Comment les magasins nous manipulent
Selon Alan Penn, professeur au University College London « Quand vous faites vos courses, vous devenez une marionnette. Vous faites ce qu’on vous demande et vous le faites selon leur plan. » Nous allons vous montrer comment on vous mène – parfois littéralement – par le bout du nez.
Commençons par entrer dans un supermarché.
Proposer des chariots bien trop grands et qui roulent sans effort
Quel intérêt pour un supermarché de nous offrir un chariot surdimensionné ?
Avec un chariot plus large et plus profond, on a tendance à en mettre plus dedans ! Logique : avec un chariot plein ou un panier bien lourd à porter à bout de bras, on file plus vite à la caisse.
On vous propose donc aussi des paniers à roulettes : plus grands que les anciens, ils sont conçus pour porter vos achats sans effort jusqu’à la caisse.
Placer fruits et légumes juste à l’entrée
Ne vous êtes-vous pas toujours demandé pourquoi on tombe toujours sur les fruits et légumes dans les supermarchés parmi les premiers rayons ?
Ce n’est pas fortuit. Leur impact visuel est positif : colorés, ils dégagent aussi un inimitable parfum de frais et donnent un sentiment de « sain » qui contraste avec d’autres rayons qui le sont beaucoup moins. Commencer ses courses par ce qui est bien déculpabilise pour ce qui l’est moins plus au fond du magasin…

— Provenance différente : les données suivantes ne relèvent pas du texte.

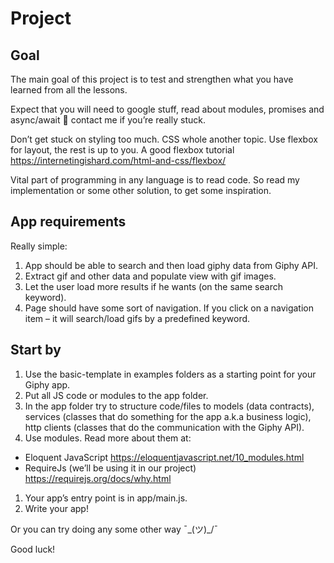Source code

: # Project

## Goal

The main goal of this project is to test and strengthen what you have learned from all the lessons.

Expect that you will need to google stuff, read about modules, promises and async/await  contact me if you’re really stuck.

Don’t get stuck on styling too much. CSS whole another topic. Use flexbox for layout, the rest is up to you. A good flexbox tutorial <https://internetingishard.com/html-and-css/flexbox/>

Vital part of programming in any language is to read code. So read my implementation or some other solution, to get some inspiration.

## App requirements

Really simple:

1. App should be able to search and then load giphy data from Giphy API.
1. Extract gif and other data and populate view with gif images.
1. Let the user load more results if he wants (on the same search keyword).
1. Page should have some sort of navigation. If you click on a navigation item – it will search/load gifs by a predefined keyword.

## Start by

1. Use the basic-template in examples folders as a starting point for your Giphy app.
1. Put all JS code or modules to the app folder.
1. In the app folder try to structure code/files to models (data contracts), services (classes that do something for the app a.k.a business logic), http clients (classes that do the communication with the Giphy API).
1. Use modules. Read more about them at:
* Eloquent JavaScript <https://eloquentjavascript.net/10_modules.html>
* RequireJs (we’ll be using it in our project) <https://requirejs.org/docs/why.html>
1. Your app’s entry point is in app/main.js.
1. Write your app!

Or you can try doing any some other way ¯\_(ツ)_/¯

Good luck!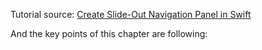 Tutorial source: [Create Slide-Out Navigation Panel in Swift](http://www.raywenderlich.com/78568/create-slide-out-navigation-panel-swift)

And the key points of this chapter are following:
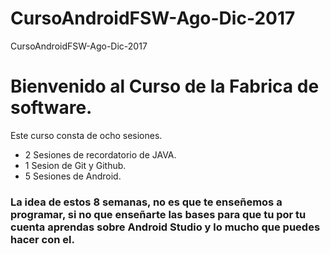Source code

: # CursoAndroidFSW-Ago-Dic-2017
CursoAndroidFSW-Ago-Dic-2017

# Bienvenido al Curso de la Fabrica de software.
Este curso consta de ocho sesiones.
* 2 Sesiones de recordatorio de JAVA.
* 1 Sesion de Git y Github.
* 5 Sesiones de Android.

### La idea de estos 8 semanas, no es que te enseñemos a programar, si no que enseñarte las bases para que tu por tu cuenta aprendas sobre Android Studio y lo mucho que puedes hacer con el.

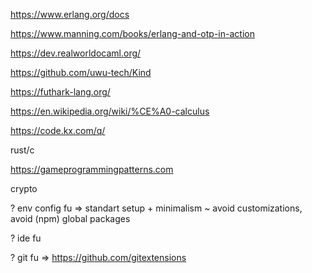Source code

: 

https://www.erlang.org/docs

https://www.manning.com/books/erlang-and-otp-in-action

https://dev.realworldocaml.org/

https://github.com/uwu-tech/Kind

https://futhark-lang.org/

https://en.wikipedia.org/wiki/%CE%A0-calculus

https://code.kx.com/q/

rust/c

https://gameprogrammingpatterns.com

crypto

? env config fu => standart setup + minimalism ~ avoid customizations, avoid (npm) global packages

? ide fu

? git fu => https://github.com/gitextensions 
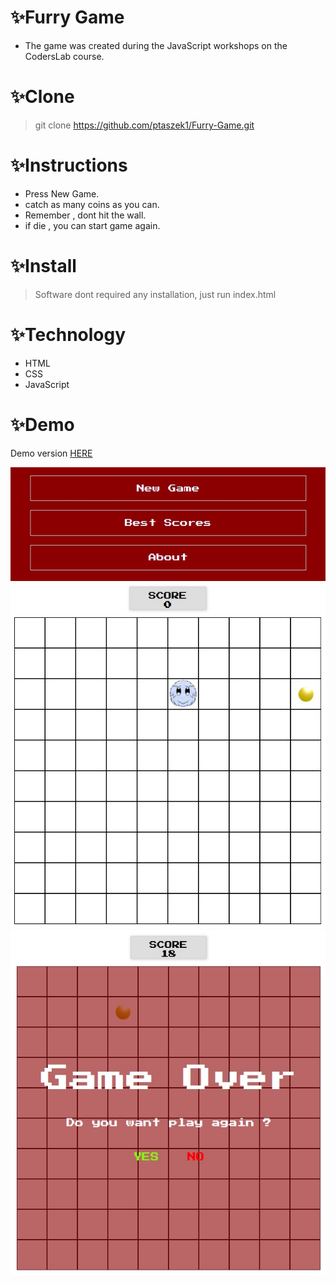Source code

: # :sparkles:Furry Game

* The game was created during the JavaScript workshops on the CodersLab course.

# :sparkles:Clone

> git clone https://github.com/ptaszek1/Furry-Game.git

# :sparkles:Instructions

* Press New Game.
* catch as many coins as you can.
* Remember , dont hit the wall.
* if die , you can start game again.

# :sparkles:Install

> Software dont required any installation, just run index.html

# :sparkles:Technology

* HTML
* CSS
* JavaScript

# :sparkles:Demo

Demo version [HERE](https://ptaszek1.github.io/Furry-Game/ "Furry Game live")

<img alt="Logo" src="https://github.com/ptaszek1/Furry-Game/blob/master/screens/gameMenu.jpg">

<img alt="Logo" src="https://github.com/ptaszek1/Furry-Game/blob/master/screens/gameplay.jpg">

<img alt="Logo" src="https://github.com/ptaszek1/Furry-Game/blob/master/screens/game1.jpg">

Et pour rendre plus visibles et plus attractifs ces beaux étalages alimentaires, on les massifie, c’est à dire qu’on fait de gros empilements de fruits et légumes pour donner l’impression qu’il y en a beaucoup. Et donc scénariser à la fois l’abondance et ce sentiment, inconscient, d’achat vertueux.
Proposer les fruits et légumes les moins frais en premier
C’est de bonne guerre : il vaut mieux vendre les fruits et légumes les moins frais en premier, et donc bien les présenter, donner l’impression qu’ils sont arrivés du matin, et placer les plus frais sous les moins frais.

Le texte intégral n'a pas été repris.